Hardware 2025 per lo studio AI

Chiunque lavori con l'IA oggi è quasi automaticamente spinto nel cloud: OpenAI, Microsoft, Google, qualsiasi interfaccia web, token, limiti, termini e condizioni. Questo sembra moderno, ma è essenzialmente un ritorno alla dipendenza: altri determinano quali modelli si possono usare, con quale frequenza, con quali filtri e a quale costo. Io sto deliberatamente andando nella direzione opposta: attualmente sto costruendo il mio piccolo studio di IA a casa. Con il mio hardware, i miei modelli e i miei flussi di lavoro.

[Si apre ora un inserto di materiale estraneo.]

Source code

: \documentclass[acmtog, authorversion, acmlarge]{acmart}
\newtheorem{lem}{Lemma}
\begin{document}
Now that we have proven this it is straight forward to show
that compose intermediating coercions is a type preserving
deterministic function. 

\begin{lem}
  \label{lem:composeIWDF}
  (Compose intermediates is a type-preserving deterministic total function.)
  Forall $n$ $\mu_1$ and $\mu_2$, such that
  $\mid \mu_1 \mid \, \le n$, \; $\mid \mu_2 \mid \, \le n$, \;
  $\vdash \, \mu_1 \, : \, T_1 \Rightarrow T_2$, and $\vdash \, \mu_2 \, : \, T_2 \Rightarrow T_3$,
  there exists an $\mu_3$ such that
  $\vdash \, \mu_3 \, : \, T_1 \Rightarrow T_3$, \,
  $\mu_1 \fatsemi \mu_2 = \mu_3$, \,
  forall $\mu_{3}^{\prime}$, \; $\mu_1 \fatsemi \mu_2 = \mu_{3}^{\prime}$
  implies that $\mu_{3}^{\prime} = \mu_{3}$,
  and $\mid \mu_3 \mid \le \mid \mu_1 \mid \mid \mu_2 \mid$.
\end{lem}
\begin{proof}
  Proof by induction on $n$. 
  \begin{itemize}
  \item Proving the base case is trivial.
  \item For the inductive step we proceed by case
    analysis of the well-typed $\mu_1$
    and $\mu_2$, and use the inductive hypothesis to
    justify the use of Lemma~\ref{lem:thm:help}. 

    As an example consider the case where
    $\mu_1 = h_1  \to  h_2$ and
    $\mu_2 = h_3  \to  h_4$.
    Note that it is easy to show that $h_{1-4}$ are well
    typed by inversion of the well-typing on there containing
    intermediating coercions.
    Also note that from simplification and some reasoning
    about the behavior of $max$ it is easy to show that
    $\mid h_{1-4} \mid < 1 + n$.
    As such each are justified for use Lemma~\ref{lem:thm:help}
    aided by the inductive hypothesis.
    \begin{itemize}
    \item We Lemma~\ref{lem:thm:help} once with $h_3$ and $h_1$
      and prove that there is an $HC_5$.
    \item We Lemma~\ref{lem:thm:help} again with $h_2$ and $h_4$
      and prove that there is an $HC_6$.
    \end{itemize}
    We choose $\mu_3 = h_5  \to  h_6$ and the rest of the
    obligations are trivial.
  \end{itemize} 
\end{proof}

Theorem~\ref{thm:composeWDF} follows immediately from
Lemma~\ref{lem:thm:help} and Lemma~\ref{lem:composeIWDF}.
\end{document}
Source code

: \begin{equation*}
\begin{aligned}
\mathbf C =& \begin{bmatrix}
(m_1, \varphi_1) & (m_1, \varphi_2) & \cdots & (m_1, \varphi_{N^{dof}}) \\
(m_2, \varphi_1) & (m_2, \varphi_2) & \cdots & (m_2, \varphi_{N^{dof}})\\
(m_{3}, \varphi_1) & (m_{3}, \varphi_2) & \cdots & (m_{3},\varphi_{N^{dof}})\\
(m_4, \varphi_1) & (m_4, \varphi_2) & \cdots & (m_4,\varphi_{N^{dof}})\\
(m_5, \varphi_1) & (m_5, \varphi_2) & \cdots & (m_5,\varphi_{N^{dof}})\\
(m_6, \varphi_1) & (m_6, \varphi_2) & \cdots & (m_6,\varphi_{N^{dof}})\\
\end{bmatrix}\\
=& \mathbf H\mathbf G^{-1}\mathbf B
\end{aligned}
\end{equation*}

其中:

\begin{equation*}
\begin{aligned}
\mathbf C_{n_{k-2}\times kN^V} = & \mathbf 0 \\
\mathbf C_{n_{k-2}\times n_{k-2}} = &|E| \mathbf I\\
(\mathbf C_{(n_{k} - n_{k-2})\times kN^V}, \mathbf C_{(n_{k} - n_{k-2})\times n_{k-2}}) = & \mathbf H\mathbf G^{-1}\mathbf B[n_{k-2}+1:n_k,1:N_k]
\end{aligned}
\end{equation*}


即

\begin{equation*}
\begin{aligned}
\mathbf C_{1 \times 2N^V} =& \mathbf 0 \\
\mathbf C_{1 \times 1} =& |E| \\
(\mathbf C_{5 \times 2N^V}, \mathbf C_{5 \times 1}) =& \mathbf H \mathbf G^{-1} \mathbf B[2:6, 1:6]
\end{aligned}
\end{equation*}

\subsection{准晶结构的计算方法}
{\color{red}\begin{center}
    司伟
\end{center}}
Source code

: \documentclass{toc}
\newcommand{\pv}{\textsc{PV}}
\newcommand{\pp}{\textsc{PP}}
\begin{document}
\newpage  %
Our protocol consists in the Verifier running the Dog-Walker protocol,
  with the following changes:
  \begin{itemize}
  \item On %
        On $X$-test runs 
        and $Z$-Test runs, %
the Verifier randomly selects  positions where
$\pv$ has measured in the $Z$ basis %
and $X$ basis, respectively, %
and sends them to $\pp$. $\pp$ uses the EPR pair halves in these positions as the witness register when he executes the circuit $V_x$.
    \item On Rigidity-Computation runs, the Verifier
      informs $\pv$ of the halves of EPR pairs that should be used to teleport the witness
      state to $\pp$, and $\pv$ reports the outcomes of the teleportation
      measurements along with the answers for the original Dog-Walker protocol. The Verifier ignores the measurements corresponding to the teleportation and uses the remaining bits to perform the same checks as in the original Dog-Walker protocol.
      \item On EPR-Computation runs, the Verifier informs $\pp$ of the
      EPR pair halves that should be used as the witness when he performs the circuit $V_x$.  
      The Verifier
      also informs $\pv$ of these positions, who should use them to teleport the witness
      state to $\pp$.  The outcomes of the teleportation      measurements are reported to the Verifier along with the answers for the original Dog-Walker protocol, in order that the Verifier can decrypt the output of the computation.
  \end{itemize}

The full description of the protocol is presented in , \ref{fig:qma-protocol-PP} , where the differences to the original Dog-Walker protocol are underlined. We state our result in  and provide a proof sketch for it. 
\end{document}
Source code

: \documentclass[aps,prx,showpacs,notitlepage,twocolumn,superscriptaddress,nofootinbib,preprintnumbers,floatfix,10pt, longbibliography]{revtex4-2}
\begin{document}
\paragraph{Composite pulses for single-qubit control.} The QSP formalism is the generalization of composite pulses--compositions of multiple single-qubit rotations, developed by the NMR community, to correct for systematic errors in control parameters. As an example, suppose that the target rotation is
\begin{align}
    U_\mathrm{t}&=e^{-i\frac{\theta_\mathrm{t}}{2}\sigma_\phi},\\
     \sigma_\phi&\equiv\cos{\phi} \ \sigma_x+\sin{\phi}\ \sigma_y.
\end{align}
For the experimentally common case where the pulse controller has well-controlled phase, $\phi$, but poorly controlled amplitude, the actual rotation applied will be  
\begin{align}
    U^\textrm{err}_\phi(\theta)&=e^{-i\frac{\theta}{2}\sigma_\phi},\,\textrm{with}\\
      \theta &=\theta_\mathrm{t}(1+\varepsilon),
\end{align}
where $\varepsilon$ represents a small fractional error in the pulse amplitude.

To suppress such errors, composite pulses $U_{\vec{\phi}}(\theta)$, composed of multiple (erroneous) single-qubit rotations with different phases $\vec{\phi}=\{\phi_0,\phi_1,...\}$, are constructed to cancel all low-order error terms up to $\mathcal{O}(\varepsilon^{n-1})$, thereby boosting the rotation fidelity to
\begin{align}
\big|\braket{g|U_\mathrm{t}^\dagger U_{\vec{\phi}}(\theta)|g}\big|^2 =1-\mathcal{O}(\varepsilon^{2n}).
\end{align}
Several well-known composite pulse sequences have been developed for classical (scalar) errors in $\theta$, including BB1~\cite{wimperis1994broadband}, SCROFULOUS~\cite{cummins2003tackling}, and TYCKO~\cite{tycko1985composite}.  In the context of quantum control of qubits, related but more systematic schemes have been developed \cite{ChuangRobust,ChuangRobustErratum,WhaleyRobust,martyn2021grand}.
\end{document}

Il mio obiettivo è chiaro: IA locale per i testi, IA locale per le immagini, apprendimento dei miei modelli (LoRA, fine-tuning) e tutto questo in modo tale che io, come libero professionista e in seguito anche cliente di una PMI, non dipenda dai capricci quotidiani di qualche fornitore di cloud. Si potrebbe dire che è un ritorno a un vecchio atteggiamento che una volta era abbastanza normale: „Le cose importanti le fai da solo“. Solo che questa volta non si tratta del proprio banco di lavoro, ma della potenza di calcolo e della sovranità dei dati.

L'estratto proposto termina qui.